Sedikit-sedikit, Key bisa menduga perasaan Bian melalui nada suaranya ketika bicara.
Wajah Key berubah, ia tersenyum.
“Ah, itu, waktu pertama kali Kak Bian datang ya, itu Basma, dia adik Key.”
“ Bohong!” masih bernada marah.
“ Tidak. Kenapa juga Key harus
bohong. Memang banyak yang sering salah
paham kalau belum mengenal kami. Basma badanya tinggi, jadi memang tidak
terlalu pantas jadi adiku. Tapi,
memangnya kenapa? Kak Bian ini memang aneh, jadi marah gara-gara ini.”

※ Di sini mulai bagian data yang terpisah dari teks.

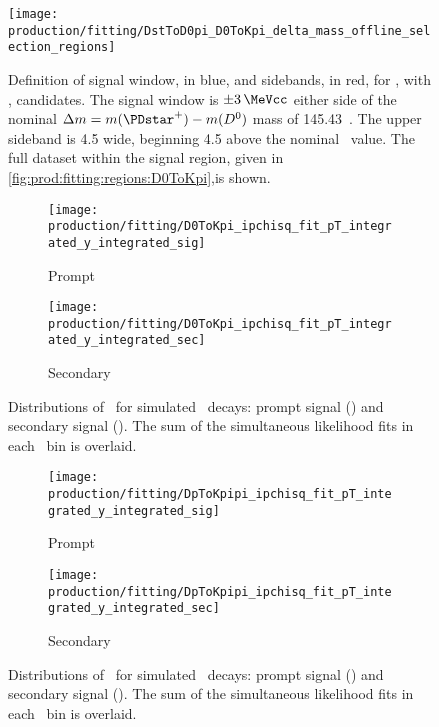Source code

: \begin{figure}
  \centering
  \texttt{[image: production/fitting/DstToD0pi\_D0ToKpi\_delta\_mass\_offline\_selection\_regions]}
  \caption{%
    Definition of signal window, in blue, and sidebands, in red, for 
    \DstToDzpi, with \DzToKpi, candidates.
    The signal window is $\pm\SI{3}{\MeVcc}$ either side of the nominal 
    $\deltam = m(\PDstarp) - m(\PDzero)$ mass of 
    \SI{145.43}{\MeVcc}~\cite{PDG2014}.
    The upper sideband is \SI{4.5}{\MeVcc} wide, beginning \SI{4.5}{\MeVcc} 
    above the nominal \deltam\ value.
    The full dataset within the \PDzero signal region, given in 
    \cref{fig:prod:fitting:regions:D0ToKpi},is shown.
  }
  \label{fig:prod:fitting:regions:DstToD0pi_D0ToKpi}
\end{figure}

\begin{figure}
  \begin{subfigure}[b]{0.5\textwidth}
    \centering
    \texttt{[image: production/fitting/D0ToKpi\_ipchisq\_fit\_pT\_integrated\_y\_integrated\_sig]}
    \caption{Prompt}
    \label{fig:prod:fitting:prefits:D0ToKpi:prompt}
  \end{subfigure}
  \begin{subfigure}[b]{0.5\textwidth}
    \centering
    \texttt{[image: production/fitting/D0ToKpi\_ipchisq\_fit\_pT\_integrated\_y\_integrated\_sec]}
    \caption{Secondary}
    \label{fig:prod:fitting:prefits:D0ToKpi:secondary}
  \end{subfigure}
  \caption{%
    Distributions of \lnipchisq\ for simulated \DzToKpi\ decays: prompt signal 
    \PDzero () and secondary 
    signal \PDzero ().
    The sum of the simultaneous likelihood fits in each \pTy\ bin is overlaid.
  }
  \label{fig:prod:fitting:prefits:D0ToKpi}
\end{figure}

\begin{figure}
  \begin{subfigure}[b]{0.5\textwidth}
    \centering
    \texttt{[image: production/fitting/DpToKpipi\_ipchisq\_fit\_pT\_integrated\_y\_integrated\_sig]}
    \caption{Prompt}
    \label{fig:prod:fitting:prefits:DpToKpipi:prompt}
  \end{subfigure}
  \begin{subfigure}[b]{0.5\textwidth}
    \centering
    \texttt{[image: production/fitting/DpToKpipi\_ipchisq\_fit\_pT\_integrated\_y\_integrated\_sec]}
    \caption{Secondary}
    \label{fig:prod:fitting:prefits:DpToKpipi:secondary}
  \end{subfigure}
  \caption{%
    Distributions of \lnipchisq\ for simulated \DpToKpipi\ decays: prompt 
    signal \PDplus () and 
    secondary signal \PDplus 
    ().
    The sum of the simultaneous likelihood fits in each \pTy\ bin is overlaid.
  }
  \label{fig:prod:fitting:prefits:DpToKpipi}
\end{figure}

“ Aku, marah, kenapa juga harus marah. Gara-gara kamu dijemput
laki-laki dan pulang bergandengan tangan. Apa kamu sudah gila?” Bian malah
terlihat semakin bersikap aneh saja. Key, sampai geleng kepala tidak tahu harus
bicara apa lagi. “ Sudahlah, aku mau pulang.”

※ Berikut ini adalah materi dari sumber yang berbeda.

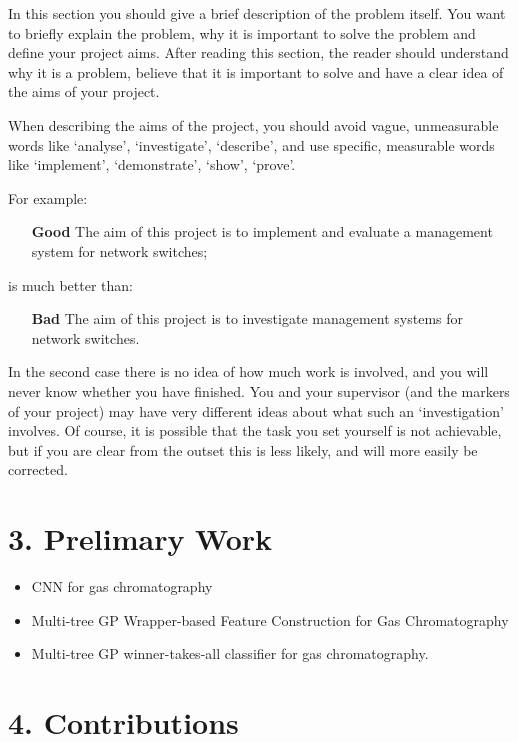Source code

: \documentclass[11pt, a4paper, twoside, openright]{report}
\begin{document}
In this section you should give a brief description of the problem
itself. You want to briefly explain the problem, why it is important
to solve the problem and define your project aims. After reading this
section, the reader should understand why it is a problem, believe
that it is important to solve and have a clear idea of the aims of
your project.

When describing the aims of the project, you should avoid vague,
unmeasurable words like `analyse', `investigate', `describe', and use
specific, measurable words like `implement', `demonstrate', `show',
`prove'.

For example:

\begin{itemize}
\item[\bf Good] The aim of this project is to implement and evaluate a
  management system for network switches;
\end{itemize}
is much better than:
\begin{itemize}
\item[\bf Bad] The aim of this project is to investigate management
  systems for network switches.
\end{itemize}

In the second case there is no idea of how much work is involved, and
you will never know whether you have finished. You and your supervisor
(and the markers of your project) may have very different ideas about
what such an `investigation' involves. Of course, it is possible that
the task you set yourself is not achievable, but if you are clear from
the outset this is less likely, and will more easily be corrected.

\section*{3. Prelimary Work}

\begin{itemize}
  \item CNN for gas chromatography 
  \item Multi-tree GP Wrapper-based Feature Construction for Gas Chromatography 
  \item Multi-tree GP winner-takes-all classifier for gas chromatography. 
\end{itemize}

\section*{4. Contributions}
\end{document}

“ Baiklah, selamat jalan.” Refleks
membalas seperti pada pelanggan. “ Ada apa dengannya? Ah, apa tidak ada
pelanggan, tumben.” Baru sadar ada yang aneh, dari tadi tidak ada yang masuk ke
minimarket.
Bian sendiri keluar dari gudang
degan perasaan yang campur aduk. Rasa
kesal, marah namun juga merasakan kelegaan. Ia berjalan ke pintu, memutar tanda
open menghadap ke depan. Saat keluar ia berpapasan dengan seseorang laki-laki
muda. Mereka saling berpandangan sesaat. Bian berhenti, mencoba mengingat
sesuatu. Wajah laki-laki yang barusan masuk toko sepertinya tidak asing. Namun
tidak juga ada yang nyangkut diingatan saat ia berusaha berfikir. Akhirnya ia
memilih menyebrang jalan. Berdiri tidak jauh dari gerbang Grand land. Tempat, biasanya ia
mengamati kepulangan Key.
Keluar juga akhirnya. Pemuda yang
berpapasan dengannya tadi membantu menutup pintu dan memasang rantai dan
gembok. “ Aku ingat sekarang, di mana aku pernah melihatnya.” Bian tertawa
sendirian. Ia terus saja tertawa
mengutuki hal bodoh yang sudah ia lakukan. “ Jadi aku sudah pernah bertemu dengan gadis itu sebelumnnya. Bebek
bakar pedas. Haha.” Dia masih berdiri di tempatnya sampai dua orang itu naik
angkot.
Bersambung.......
Jadi pengen makan bebek bakar lagi @Bian
Terima kasih tuk karya yg berkesan cantik..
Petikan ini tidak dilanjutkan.